This is a reading project in the making! And you can really take it in a few different directions, too. A number of years ago I started subscribing to each new season of Broadway show offerings. I would just purchase the whole package (usually five or so shows during theater season which seems to run September through June) and I would see the odd opera as well. Then I decided it was worth subscribing to each new Opera Omaha season as well since the package price is always such a bargain. Generally there are three operas here each season but next season there will be four (not counting The Met: Live in HD performances held at local cinemas which I have yet to try). Now you know how it goes. Once you subscribe to your local performing arts everyone wants you to join in. I thoroughly enjoy supporting the arts (and in the current political climate I think it is as important as ever!) since there is really so much cross over between the arts and literature (as you will see below). I have decided this year to add some Omaha Symphony performances to the line up as well. They offer a whole range of choices but their Masterworks offerings were what tempted me in the end. I suspect I will add a few dance performances into the mix as well.
Opera Omaha was first up to announce their season and I am really excited about the upcoming performances. I will be season Tosca, Falstaff, Medea and Proving Up. I was thinking I should really read along. In the past I have tried to read something of each opera before I attend performances as I am very much an opera novice.

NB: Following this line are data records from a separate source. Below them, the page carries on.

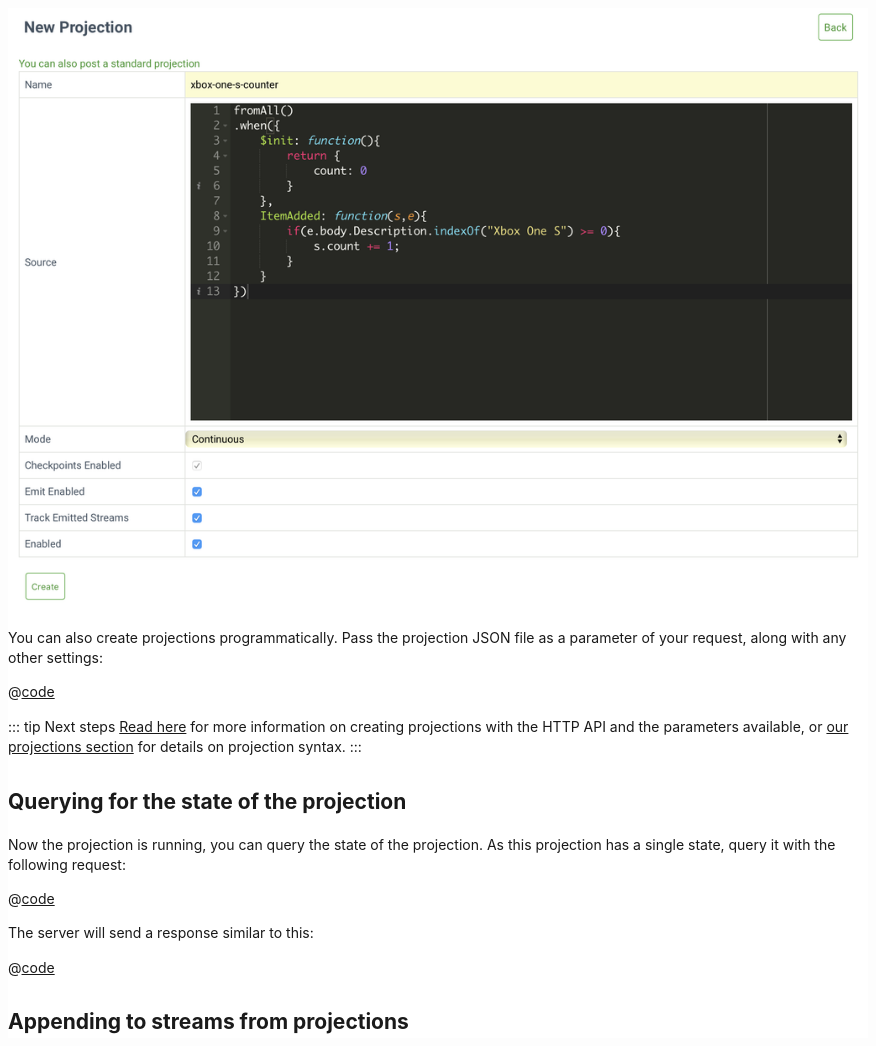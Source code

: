 ![Creating a projection with the EventStoreDB Admin UI](./images/getting-started-create-projection.png)

You can also create projections programmatically. Pass the projection JSON file as a parameter of your request, along with any other settings:

@[code](@httpapi/projections/create-projection.sh)

::: tip Next steps
[Read here](api.md) for more information on creating projections with the HTTP API and the parameters available, or [our projections section](projections.md) for details on projection syntax.
:::

## Querying for the state of the projection

Now the projection is running, you can query the state of the projection. As this projection has a single state, query it with the following request:

@[code](@httpapi/projections/query-state.sh)

The server will send a response similar to this:

@[code](@httpapi/projections/query-state.json)

## Appending to streams from projections
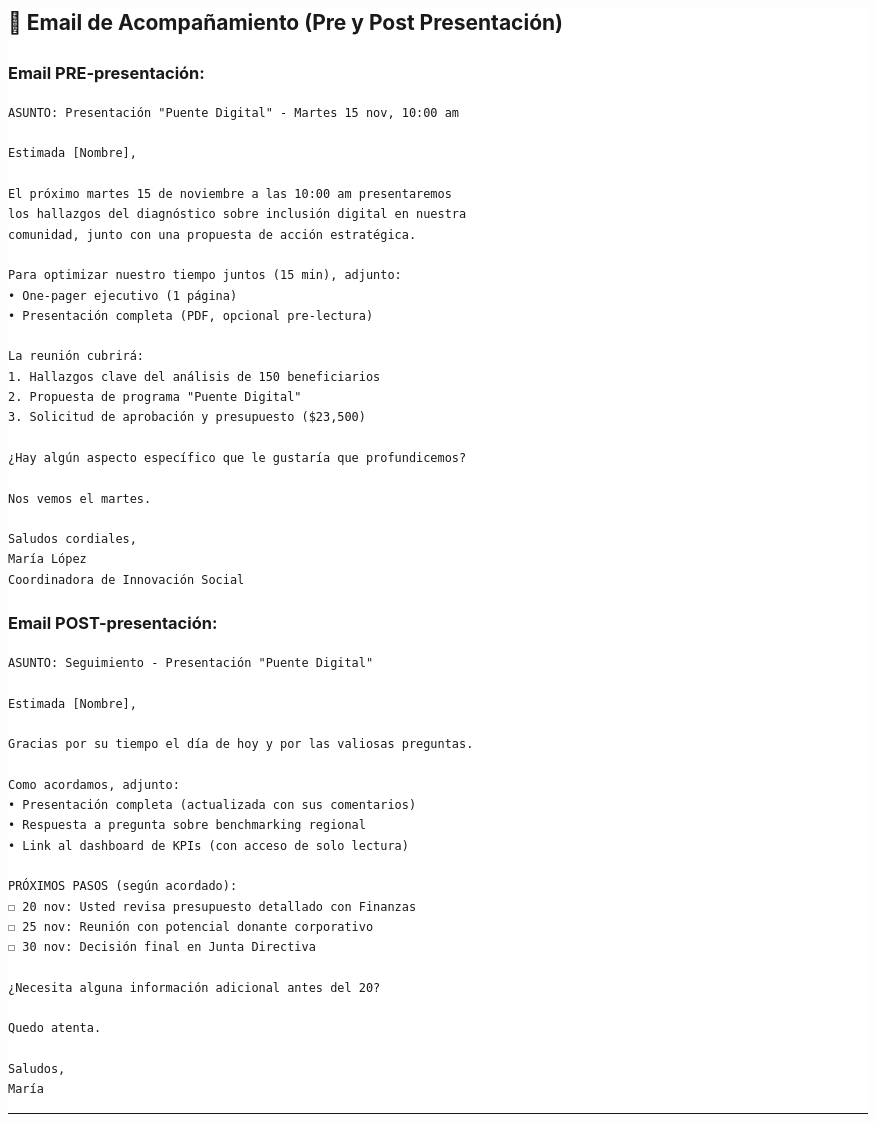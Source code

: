 
## 📧 Email de Acompañamiento (Pre y Post Presentación)

### Email PRE-presentación:
```
ASUNTO: Presentación "Puente Digital" - Martes 15 nov, 10:00 am

Estimada [Nombre],

El próximo martes 15 de noviembre a las 10:00 am presentaremos
los hallazgos del diagnóstico sobre inclusión digital en nuestra
comunidad, junto con una propuesta de acción estratégica.

Para optimizar nuestro tiempo juntos (15 min), adjunto:
• One-pager ejecutivo (1 página)
• Presentación completa (PDF, opcional pre-lectura)

La reunión cubrirá:
1. Hallazgos clave del análisis de 150 beneficiarios
2. Propuesta de programa "Puente Digital"
3. Solicitud de aprobación y presupuesto ($23,500)

¿Hay algún aspecto específico que le gustaría que profundicemos?

Nos vemos el martes.

Saludos cordiales,
María López
Coordinadora de Innovación Social
```

### Email POST-presentación:
```
ASUNTO: Seguimiento - Presentación "Puente Digital"

Estimada [Nombre],

Gracias por su tiempo el día de hoy y por las valiosas preguntas.

Como acordamos, adjunto:
• Presentación completa (actualizada con sus comentarios)
• Respuesta a pregunta sobre benchmarking regional
• Link al dashboard de KPIs (con acceso de solo lectura)

PRÓXIMOS PASOS (según acordado):
☐ 20 nov: Usted revisa presupuesto detallado con Finanzas
☐ 25 nov: Reunión con potencial donante corporativo
☐ 30 nov: Decisión final en Junta Directiva

¿Necesita alguna información adicional antes del 20?

Quedo atenta.

Saludos,
María
```

---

I know next to nothing about opera really (though whenever Opera Omaha does community outreach (and on a few occasions now I have been able to go back stage and see it all from the performer's perspectives), so seeing and reading more about each opera just broadens my horizons a tiny bit more.
Tosca is a Puccini opera is based on a French play by Victorien Sardou from 1887. I know I can read the libretto that Puccini based his opera on and the Sardou play if I can find it. Falstaff is an opera by Verdi based on a libretto which is adapted from Shakespeare's The Merry Wives of Windsor and a few scenes from Henry IV. Now I know I can have some fun with Medea and I am already thinking about that one! Of course Medea is a myth from the Greeks, which I have read ages ago. The opera is by Luigi Cherubini based on Euripdes' tragedy and Pierre Corneille's play Médée. There are all kinds of retellings of this myth and I could make a whole project out it alone! I think I will read a recent find, however, David Vann's recently published novel Bright Air Black. I am thinking that maybe opera/Medea should be my summer reading project (I have been toying with a number of themes not quite settling on one--because of course they all sound tempting). Proving Up is a modern opera based on a short story by Karen Russell (will be find that one for sure). It is tied in with the One Festival coming to Omaha in 2018--which "spans two weeks that blend music, theater, visual art, dance, and film". Proving Up is set in Post-Civil War Nebraska, so it has added ties locally. It should be a really exciting opera season as Opera Omaha is celebrating their 60th Anniversary. I suspect you'll be hearing much more from me about opera in the coming months.
As for Broadway the lineup is a fun one as well: Finding Neverland, Disney's Little Mermaid, Waitress, Rodgers & Hammerstein's The King and I and An American in Paris. I am especially looking forward to the last two. I can add on Wicked, too, but I have not yet decided. Have you seen it? Should I go? I once tried to read the book, Gregory Maguire's Wicked: The Life and Times of the Wicked Witch of the West, but for some reason I didn't get on with it. Of course that was literally years ago and I might give it another go if I decide to see the musical.
So, if I did extracurricular reading, there would be Peter Pan by J.M. Barrie, Hans Christian Andersen's fairy tale The Little Mermaid, Margaret Landon's Anna and the King of Siam, and L. Frank Baum's The Wizard of Oz. I'm sure if I dig around a little there are retellings and reimaginings of some of the stories as well.
I think my biggest showgoing bargain was the symphony package I got, which is eight performances at a very economical price (and as I am an early subscriber my seat was half price). I am going to do the MasterWorks series which includes Mahler's Ninth, Dvorak's 7th Symphony, Rachmaninoff & Tchaikovsky, Appalachian Spring & West Side Story, Beethoven & Mozart, Bernstein & Mahler's 4th Symphony, The Planets (Bach, Berg and Holst), and Beethoven's 9th Symphony. I don't know a lot about opera, but I knew even less about classical music, so this will certainly be an education. I'm not sure what I might choose for 'reading along' but I bet I can get creative.
So much culture! It seems to go hand in hand with reading--for me anyway. As always any reading suggestions are very welcome to enhance the experience.